EXTRACTED INFORMATION:
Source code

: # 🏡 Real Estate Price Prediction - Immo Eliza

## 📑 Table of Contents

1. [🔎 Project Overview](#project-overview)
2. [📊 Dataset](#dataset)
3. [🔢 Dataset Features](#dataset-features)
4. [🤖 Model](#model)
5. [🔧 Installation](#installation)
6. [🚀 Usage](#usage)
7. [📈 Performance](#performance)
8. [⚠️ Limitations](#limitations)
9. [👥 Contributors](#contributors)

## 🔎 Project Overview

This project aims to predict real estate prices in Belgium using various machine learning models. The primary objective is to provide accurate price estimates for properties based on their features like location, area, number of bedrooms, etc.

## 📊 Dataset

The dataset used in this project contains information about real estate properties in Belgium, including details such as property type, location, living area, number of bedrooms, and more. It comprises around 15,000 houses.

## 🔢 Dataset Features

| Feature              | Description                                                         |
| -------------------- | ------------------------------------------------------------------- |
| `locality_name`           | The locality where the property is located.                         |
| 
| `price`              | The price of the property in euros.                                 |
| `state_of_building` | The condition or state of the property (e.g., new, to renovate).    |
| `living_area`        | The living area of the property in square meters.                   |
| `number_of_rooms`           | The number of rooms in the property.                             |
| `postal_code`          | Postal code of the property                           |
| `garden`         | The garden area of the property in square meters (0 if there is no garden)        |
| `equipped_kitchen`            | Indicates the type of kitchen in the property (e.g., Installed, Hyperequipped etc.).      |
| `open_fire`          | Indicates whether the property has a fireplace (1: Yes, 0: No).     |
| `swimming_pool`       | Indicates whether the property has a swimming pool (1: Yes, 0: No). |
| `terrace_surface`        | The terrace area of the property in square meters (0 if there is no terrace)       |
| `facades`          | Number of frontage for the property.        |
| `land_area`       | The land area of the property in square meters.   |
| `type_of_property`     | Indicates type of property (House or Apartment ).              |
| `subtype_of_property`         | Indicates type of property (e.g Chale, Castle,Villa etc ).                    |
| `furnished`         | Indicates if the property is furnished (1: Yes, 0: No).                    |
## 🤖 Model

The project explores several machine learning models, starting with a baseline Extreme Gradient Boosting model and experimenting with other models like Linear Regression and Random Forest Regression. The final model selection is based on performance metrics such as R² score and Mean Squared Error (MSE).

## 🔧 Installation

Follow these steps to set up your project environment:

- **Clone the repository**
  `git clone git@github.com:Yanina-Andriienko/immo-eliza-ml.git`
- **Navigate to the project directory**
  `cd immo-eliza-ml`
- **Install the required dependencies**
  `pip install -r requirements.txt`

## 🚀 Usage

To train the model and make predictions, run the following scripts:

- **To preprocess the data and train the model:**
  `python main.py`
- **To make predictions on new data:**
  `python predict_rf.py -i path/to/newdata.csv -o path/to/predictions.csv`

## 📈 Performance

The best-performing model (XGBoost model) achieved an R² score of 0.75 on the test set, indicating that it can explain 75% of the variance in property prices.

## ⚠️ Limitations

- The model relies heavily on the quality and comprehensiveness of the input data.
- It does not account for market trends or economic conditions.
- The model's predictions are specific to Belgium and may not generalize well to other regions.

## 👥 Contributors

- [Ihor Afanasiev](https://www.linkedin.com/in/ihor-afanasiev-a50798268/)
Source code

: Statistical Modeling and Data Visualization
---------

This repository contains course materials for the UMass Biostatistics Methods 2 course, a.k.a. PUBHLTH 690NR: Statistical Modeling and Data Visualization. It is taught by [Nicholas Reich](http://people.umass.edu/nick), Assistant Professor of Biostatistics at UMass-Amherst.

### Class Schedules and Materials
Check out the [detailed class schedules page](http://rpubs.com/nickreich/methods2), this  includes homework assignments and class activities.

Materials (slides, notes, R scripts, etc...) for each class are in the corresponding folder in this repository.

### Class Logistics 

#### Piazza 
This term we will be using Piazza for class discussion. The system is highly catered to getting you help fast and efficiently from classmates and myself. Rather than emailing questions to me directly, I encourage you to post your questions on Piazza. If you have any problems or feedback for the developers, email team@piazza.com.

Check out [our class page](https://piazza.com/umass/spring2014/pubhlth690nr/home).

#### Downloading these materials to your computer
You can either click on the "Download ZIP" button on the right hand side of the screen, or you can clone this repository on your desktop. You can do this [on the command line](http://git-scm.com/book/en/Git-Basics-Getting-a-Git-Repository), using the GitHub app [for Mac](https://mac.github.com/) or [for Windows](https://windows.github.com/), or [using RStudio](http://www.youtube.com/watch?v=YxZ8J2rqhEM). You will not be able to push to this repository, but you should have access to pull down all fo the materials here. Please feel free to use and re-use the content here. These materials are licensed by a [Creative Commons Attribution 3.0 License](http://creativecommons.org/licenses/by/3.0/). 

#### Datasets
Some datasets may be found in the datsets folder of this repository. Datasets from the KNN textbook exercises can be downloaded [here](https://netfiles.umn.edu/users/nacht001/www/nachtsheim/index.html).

WORK INSTRUCTION: Return every line above exactly as it stands.

ANSWER TO THIS EXERCISE:
Source code

: # 🏡 Real Estate Price Prediction - Immo Eliza

## 📑 Table of Contents

1. [🔎 Project Overview](#project-overview)
2. [📊 Dataset](#dataset)
3. [🔢 Dataset Features](#dataset-features)
4. [🤖 Model](#model)
5. [🔧 Installation](#installation)
6. [🚀 Usage](#usage)
7. [📈 Performance](#performance)
8. [⚠️ Limitations](#limitations)
9. [👥 Contributors](#contributors)

## 🔎 Project Overview

This project aims to predict real estate prices in Belgium using various machine learning models. The primary objective is to provide accurate price estimates for properties based on their features like location, area, number of bedrooms, etc.

## 📊 Dataset

The dataset used in this project contains information about real estate properties in Belgium, including details such as property type, location, living area, number of bedrooms, and more. It comprises around 15,000 houses.

## 🔢 Dataset Features

| Feature              | Description                                                         |
| -------------------- | ------------------------------------------------------------------- |
| `locality_name`           | The locality where the property is located.                         |
| 
| `price`              | The price of the property in euros.                                 |
| `state_of_building` | The condition or state of the property (e.g., new, to renovate).    |
| `living_area`        | The living area of the property in square meters.                   |
| `number_of_rooms`           | The number of rooms in the property.                             |
| `postal_code`          | Postal code of the property                           |
| `garden`         | The garden area of the property in square meters (0 if there is no garden)        |
| `equipped_kitchen`            | Indicates the type of kitchen in the property (e.g., Installed, Hyperequipped etc.).      |
| `open_fire`          | Indicates whether the property has a fireplace (1: Yes, 0: No).     |
| `swimming_pool`       | Indicates whether the property has a swimming pool (1: Yes, 0: No). |
| `terrace_surface`        | The terrace area of the property in square meters (0 if there is no terrace)       |
| `facades`          | Number of frontage for the property.        |
| `land_area`       | The land area of the property in square meters.   |
| `type_of_property`     | Indicates type of property (House or Apartment ).              |
| `subtype_of_property`         | Indicates type of property (e.g Chale, Castle,Villa etc ).                    |
| `furnished`         | Indicates if the property is furnished (1: Yes, 0: No).                    |
## 🤖 Model

The project explores several machine learning models, starting with a baseline Extreme Gradient Boosting model and experimenting with other models like Linear Regression and Random Forest Regression. The final model selection is based on performance metrics such as R² score and Mean Squared Error (MSE).

## 🔧 Installation

Follow these steps to set up your project environment:

- **Clone the repository**
  `git clone git@github.com:Yanina-Andriienko/immo-eliza-ml.git`
- **Navigate to the project directory**
  `cd immo-eliza-ml`
- **Install the required dependencies**
  `pip install -r requirements.txt`

## 🚀 Usage

To train the model and make predictions, run the following scripts:

- **To preprocess the data and train the model:**
  `python main.py`
- **To make predictions on new data:**
  `python predict_rf.py -i path/to/newdata.csv -o path/to/predictions.csv`

## 📈 Performance

The best-performing model (XGBoost model) achieved an R² score of 0.75 on the test set, indicating that it can explain 75% of the variance in property prices.

## ⚠️ Limitations

- The model relies heavily on the quality and comprehensiveness of the input data.
- It does not account for market trends or economic conditions.
- The model's predictions are specific to Belgium and may not generalize well to other regions.

## 👥 Contributors

- [Ihor Afanasiev](https://www.linkedin.com/in/ihor-afanasiev-a50798268/)
Source code

: Statistical Modeling and Data Visualization
---------

This repository contains course materials for the UMass Biostatistics Methods 2 course, a.k.a. PUBHLTH 690NR: Statistical Modeling and Data Visualization. It is taught by [Nicholas Reich](http://people.umass.edu/nick), Assistant Professor of Biostatistics at UMass-Amherst.

### Class Schedules and Materials
Check out the [detailed class schedules page](http://rpubs.com/nickreich/methods2), this  includes homework assignments and class activities.

Materials (slides, notes, R scripts, etc...) for each class are in the corresponding folder in this repository.

### Class Logistics 

#### Piazza 
This term we will be using Piazza for class discussion. The system is highly catered to getting you help fast and efficiently from classmates and myself. Rather than emailing questions to me directly, I encourage you to post your questions on Piazza. If you have any problems or feedback for the developers, email team@piazza.com.

Check out [our class page](https://piazza.com/umass/spring2014/pubhlth690nr/home).

#### Downloading these materials to your computer
You can either click on the "Download ZIP" button on the right hand side of the screen, or you can clone this repository on your desktop. You can do this [on the command line](http://git-scm.com/book/en/Git-Basics-Getting-a-Git-Repository), using the GitHub app [for Mac](https://mac.github.com/) or [for Windows](https://windows.github.com/), or [using RStudio](http://www.youtube.com/watch?v=YxZ8J2rqhEM). You will not be able to push to this repository, but you should have access to pull down all fo the materials here. Please feel free to use and re-use the content here. These materials are licensed by a [Creative Commons Attribution 3.0 License](http://creativecommons.org/licenses/by/3.0/). 

#### Datasets
Some datasets may be found in the datsets folder of this repository. Datasets from the KNN textbook exercises can be downloaded [here](https://netfiles.umn.edu/users/nacht001/www/nachtsheim/index.html).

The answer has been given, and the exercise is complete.